*Work request*. Reply with only a number, the count of lines in the listing that include the word "title".

*Record extracts*.
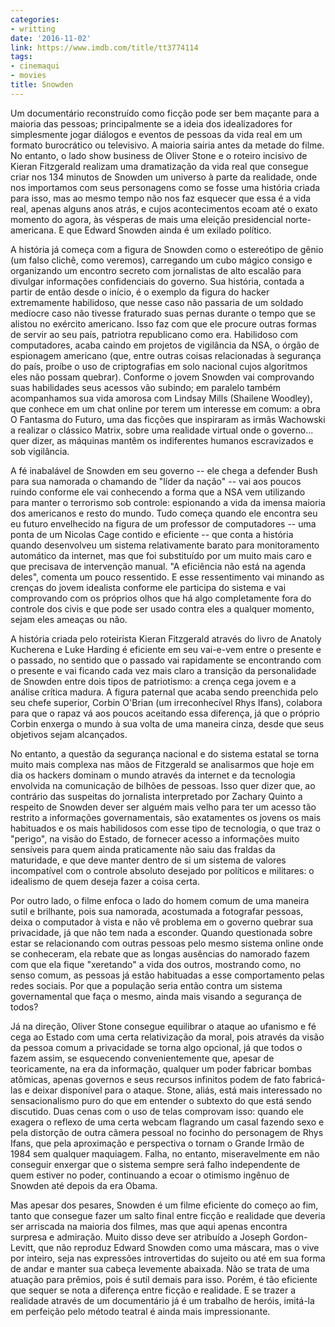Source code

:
 ```yaml
---
categories:
- writting
date: '2016-11-02'
link: https://www.imdb.com/title/tt3774114
tags:
- cinemaqui
- movies
title: Snowden
---
```


Um documentário reconstruído como ficção pode ser bem maçante para a maioria das pessoas; principalmente se a ideia dos idealizadores for simplesmente jogar diálogos e eventos de pessoas da vida real em um formato burocrático ou televisivo. A maioria sairia antes da metade do filme. No entanto, o lado show business de Oliver Stone e o roteiro incisivo de Kieran Fitzgerald realizam uma dramatização da vida real que consegue criar nos 134 minutos de Snowden um universo à parte da realidade, onde nos importamos com seus personagens como se fosse uma história criada para isso, mas ao mesmo tempo não nos faz esquecer que essa é a vida real, apenas alguns anos atrás, e cujos acontecimentos ecoam até o exato momento do agora, às vésperas de mais uma eleição presidencial norte-americana. E que Edward Snowden ainda é um exilado político.

A história já começa com a figura de Snowden como o estereótipo de gênio (um falso clichê, como veremos), carregando um cubo mágico consigo e organizando um encontro secreto com jornalistas de alto escalão para divulgar informações confidenciais do governo. Sua história, contada a partir de então desde o início, é o exemplo da figura do hacker extremamente habilidoso, que nesse caso não passaria de um soldado medíocre caso não tivesse fraturado suas pernas durante o tempo que se alistou no exército americano. Isso faz com que ele procure outras formas de servir ao seu país, patriotra republicano como era. Habilidoso com computadores, acaba caindo em projetos de vigilância da NSA, o órgão de espionagem americano (que, entre outras coisas relacionadas à segurança do país, proíbe o uso de criptografias em solo nacional cujos algoritmos eles não possam quebrar). Conforme o jovem Snowden vai comprovando suas habilidades seus acessos vão subindo; em paralelo também acompanhamos sua vida amorosa com Lindsay Mills (Shailene Woodley), que conhece em um chat online por terem um interesse em comum: a obra O Fantasma do Futuro, uma das ficções que inspiraram as irmãs Wachowski a realizar o clássico Matrix, sobre uma realidade virtual onde o governo... quer dizer, as máquinas mantêm os indiferentes humanos escravizados e sob vigilância.

A fé inabalável de Snowden em seu governo -- ele chega a defender Bush para sua namorada o chamando de "líder da nação" -- vai aos poucos ruindo conforme ele vai conhecendo a forma que a NSA vem utilizando para manter o terrorismo sob controle: espionando a vida da imensa maioria dos americanos e resto do mundo. Tudo começa quando ele encontra seu eu futuro envelhecido na figura de um professor de computadores -- uma ponta de um Nicolas Cage contido e eficiente -- que conta a história quando desenvolveu um sistema relativamente barato para monitoramento automático da internet, mas que foi substituído por um muito mais caro e que precisava de intervenção manual. "A eficiência não está na agenda deles", comenta um pouco ressentido. E esse ressentimento vai minando as crenças do jovem idealista conforme ele participa do sistema e vai comprovando com os próprios olhos que há algo completamente fora do controle dos civis e que pode ser usado contra eles a qualquer momento, sejam eles ameaças ou não.

A história criada pelo roteirista Kieran Fitzgerald através do livro de Anatoly Kucherena e Luke Harding é eficiente em seu vai-e-vem entre o presente e o passado, no sentido que o passado vai rapidamente se encontrando com o presente e vai ficando cada vez mais claro a transição da personalidade de Snowden entre dois tipos de patriotismo: a crença cega jovem e a análise crítica madura. A figura paternal que acaba sendo preenchida pelo seu chefe superior, Corbin O'Brian (um irreconhecível Rhys Ifans), colabora para que o rapaz vá aos poucos aceitando essa diferença, já que o próprio Corbin enxerga o mundo à sua volta de uma maneira cinza, desde que seus objetivos sejam alcançados.

No entanto, a questão da segurança nacional e do sistema estatal se torna muito mais complexa nas mãos de Fitzgerald se analisarmos que hoje em dia os hackers dominam o mundo através da internet e da tecnologia envolvida na comunicação de bilhões de pessoas. Isso quer dizer que, ao contrário das suspeitas do jornalista interpretado por Zachary Quinto a respeito de Snowden dever ser alguém mais velho para ter um acesso tão restrito a informações governamentais, são exatamentes os jovens os mais habituados e os mais habilidosos com esse tipo de tecnologia, o que traz o "perigo", na visão do Estado, de fornecer acesso a informações muito sensíveis para quem ainda praticamente não saiu das fraldas da maturidade, e que deve manter dentro de si um sistema de valores incompatível com o controle absoluto desejado por políticos e militares: o idealismo de quem deseja fazer a coisa certa.

Por outro lado, o filme enfoca o lado do homem comum de uma maneira sutil e brilhante, pois sua namorada, acostumada a fotografar pessoas, deixa o computador à vista e não vê problema em o governo quebrar sua privacidade, já que não tem nada a esconder. Quando questionada sobre estar se relacionando com outras pessoas pelo mesmo sistema online onde se conheceram, ela rebate que as longas ausências do namorado fazem com que ela fique "xeretando" a vida dos outros, mostrando como, no senso comum, as pessoas já estão habituadas a esse comportamento pelas redes sociais. Por que a população seria então contra um sistema governamental que faça o mesmo, ainda mais visando a segurança de todos?

Já na direção, Oliver Stone consegue equilibrar o ataque ao ufanismo e fé cega ao Estado com uma certa relativização da moral, pois através da visão da pessoa comum a privacidade se torna algo opcional, já que todos o fazem assim, se esquecendo convenientemente que, apesar de teoricamente, na era da informação, qualquer um poder fabricar bombas atômicas, apenas governos e seus recursos infinitos podem de fato fabricá-las e deixar disponível para o ataque. Stone, aliás, está mais interessado no sensacionalismo puro do que em entender o subtexto do que está sendo discutido. Duas cenas com o uso de telas comprovam isso: quando ele exagera o reflexo de uma certa webcam flagrando um casal fazendo sexo e pela distorção de outra câmera pessoal no focinho do personagem de Rhys Ifans, que pela aproximação e perspectiva o tornam o Grande Irmão de 1984 sem qualquer maquiagem. Falha, no entanto, miseravelmente em não conseguir enxergar que o sistema sempre será falho independente de quem estiver no poder, continuando a ecoar o otimismo ingênuo de Snowden até depois da era Obama.

Mas apesar dos pesares, Snowden é um filme eficiente do começo ao fim, tanto que consegue fazer um salto final entre ficção e realidade que deveria ser arriscada na maioria dos filmes, mas que aqui apenas encontra surpresa e admiração. Muito disso deve ser atribuído a Joseph Gordon-Levitt, que não reproduz Edward Snowden como uma máscara, mas o vive por inteiro, seja nas expressões introvertidas do sujeito ou até em sua forma de andar e manter sua cabeça levemente abaixada. Não se trata de uma atuação para prêmios, pois é sutil demais para isso. Porém, é tão eficiente que sequer se nota a diferença entre ficção e realidade. E se trazer a realidade através de um documentário já é um trabalho de heróis, imitá-la em perfeição pelo método teatral é ainda mais impressionante.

*Exercise answer*. 2